20, September, 2012
Reacting to Oppression
Human beings react and cope with difficult and oppressive environments in different ways. In the novel Night by Elie Wiesel, Elie has to survive the ever present dangers of life in Jewish concentration camps while trying to keep his father alive who is imprisoned along with him. Through the incredible experiences of spiritual, emotional and physical oppression, Elie has to cope by adapting and overcoming the challenges he is faced with to survive. Using vivid descriptions and memoirs of conversations among the Jewish prisoners, Elie illustrates how some people adapted and overcame to survive by becoming selfish and how he adapted and overcame the same threats to survival by showing love towards his father and for his father’s love toward him in times of struggle, in the book Night.
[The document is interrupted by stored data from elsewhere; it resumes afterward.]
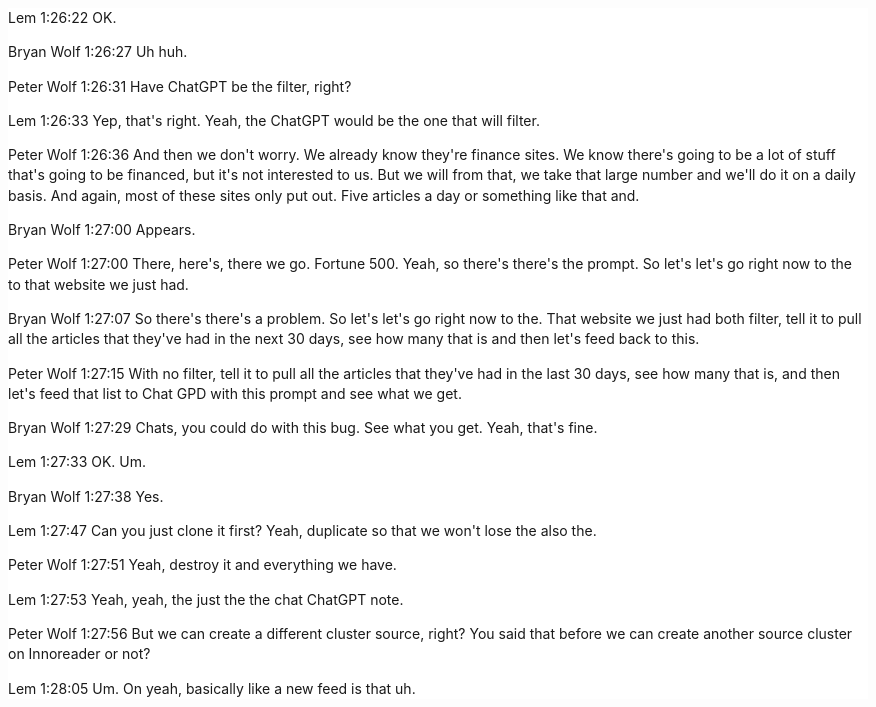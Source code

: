 Lem   1:26:22
OK.

Bryan Wolf   1:26:27
Uh huh.

Peter Wolf   1:26:31
Have ChatGPT be the filter, right?

Lem   1:26:33
Yep, that's right. Yeah, the ChatGPT would be the one that will filter.

Peter Wolf   1:26:36
And then we don't worry. We already know they're finance sites. We know there's going to be a lot of stuff that's going to be financed, but it's not interested to us. But we will from that, we take that large number and we'll do it on a daily basis. And again, most of these sites only put out.
Five articles a day or something like that and.

Bryan Wolf   1:27:00
Appears.

Peter Wolf   1:27:00
There, here's, there we go. Fortune 500. Yeah, so there's there's the prompt. So let's let's go right now to the to that website we just had.

Bryan Wolf   1:27:07
So there's there's a problem. So let's let's go right now to the.
That website we just had both filter, tell it to pull all the articles that they've had in the next 30 days, see how many that is and then let's feed back to this.

Peter Wolf   1:27:15
With no filter, tell it to pull all the articles that they've had in the last 30 days, see how many that is, and then let's feed that list to Chat GPD with this prompt and see what we get.

Bryan Wolf   1:27:29
Chats, you could do with this bug. See what you get. Yeah, that's fine.

Lem   1:27:33
OK.
Um.

Bryan Wolf   1:27:38
Yes.

Lem   1:27:47
Can you just clone it first? Yeah, duplicate so that we won't lose the also the.

Peter Wolf   1:27:51
Yeah, destroy it and everything we have.

Lem   1:27:53
Yeah, yeah, the just the the chat ChatGPT note.

Peter Wolf   1:27:56
But we can create a different cluster source, right? You said that before we can create another source cluster on Innoreader or not?

Lem   1:28:05
Um.
On yeah, basically like a new feed is that uh.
In the Memoir Night, Elie Wiesel shows all of us that during times of spiritual, emotional, or, physical oppression, people can drastically change. In the case of Elie, his life was forever changed as he witnessed the hanging of the two men and the little boy, Oberkapo’s pipel. As told on page 65, “But the third rope was still moving: the child, too light, was still breathing. . . And so he remained for more than half an hour, lingering between life and death, writhing before our eyes. And we were forced to look at him at close range. He was still alive when I passed him. His tongue was still red, his eyes not yet extinguished. Behind me, I heard the same man asking: “for God’s sake, where is God?” And from within me, I heard a voice answer: “where He is? This is where—Hanging here from this gallow. . .” Elie’s conviction of seeing God reminded me ironically of Christ crucified and asking His Father, “Father, why have you forsaken me?” I believe like Elie witnessed, people will have their faith in themselves and in God tested beyond their own human experience. If you believe in Christ, you believe in love and the...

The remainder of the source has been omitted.